(Collected data)
◇ ◇ ◇ ◇

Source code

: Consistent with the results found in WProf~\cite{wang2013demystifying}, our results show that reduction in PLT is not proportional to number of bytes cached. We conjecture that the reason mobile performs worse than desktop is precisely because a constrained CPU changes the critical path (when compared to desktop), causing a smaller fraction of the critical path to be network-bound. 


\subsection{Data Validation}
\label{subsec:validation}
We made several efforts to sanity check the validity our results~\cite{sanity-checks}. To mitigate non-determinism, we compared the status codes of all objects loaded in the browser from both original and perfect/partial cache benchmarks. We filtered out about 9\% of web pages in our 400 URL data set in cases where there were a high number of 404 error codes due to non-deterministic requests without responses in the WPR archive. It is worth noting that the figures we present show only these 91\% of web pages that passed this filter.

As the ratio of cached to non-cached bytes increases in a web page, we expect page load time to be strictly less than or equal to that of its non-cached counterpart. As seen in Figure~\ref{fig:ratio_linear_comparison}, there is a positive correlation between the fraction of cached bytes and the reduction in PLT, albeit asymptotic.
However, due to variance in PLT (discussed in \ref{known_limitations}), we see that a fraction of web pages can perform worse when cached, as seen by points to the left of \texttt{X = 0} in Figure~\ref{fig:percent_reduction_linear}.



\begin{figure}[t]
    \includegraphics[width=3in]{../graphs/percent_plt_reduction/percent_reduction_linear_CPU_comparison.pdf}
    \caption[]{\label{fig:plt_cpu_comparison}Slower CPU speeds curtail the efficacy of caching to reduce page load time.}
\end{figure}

◇ ◇ ◇ ◇

WORK TASK :: Repeat the records word for word.

YOUR RESPONSE ::
Source code

: Consistent with the results found in WProf~\cite{wang2013demystifying}, our results show that reduction in PLT is not proportional to number of bytes cached. We conjecture that the reason mobile performs worse than desktop is precisely because a constrained CPU changes the critical path (when compared to desktop), causing a smaller fraction of the critical path to be network-bound. 


\subsection{Data Validation}
\label{subsec:validation}
We made several efforts to sanity check the validity our results~\cite{sanity-checks}. To mitigate non-determinism, we compared the status codes of all objects loaded in the browser from both original and perfect/partial cache benchmarks. We filtered out about 9\% of web pages in our 400 URL data set in cases where there were a high number of 404 error codes due to non-deterministic requests without responses in the WPR archive. It is worth noting that the figures we present show only these 91\% of web pages that passed this filter.

As the ratio of cached to non-cached bytes increases in a web page, we expect page load time to be strictly less than or equal to that of its non-cached counterpart. As seen in Figure~\ref{fig:ratio_linear_comparison}, there is a positive correlation between the fraction of cached bytes and the reduction in PLT, albeit asymptotic.
However, due to variance in PLT (discussed in \ref{known_limitations}), we see that a fraction of web pages can perform worse when cached, as seen by points to the left of \texttt{X = 0} in Figure~\ref{fig:percent_reduction_linear}.



\begin{figure}[t]
    \includegraphics[width=3in]{../graphs/percent_plt_reduction/percent_reduction_linear_CPU_comparison.pdf}
    \caption[]{\label{fig:plt_cpu_comparison}Slower CPU speeds curtail the efficacy of caching to reduce page load time.}
\end{figure}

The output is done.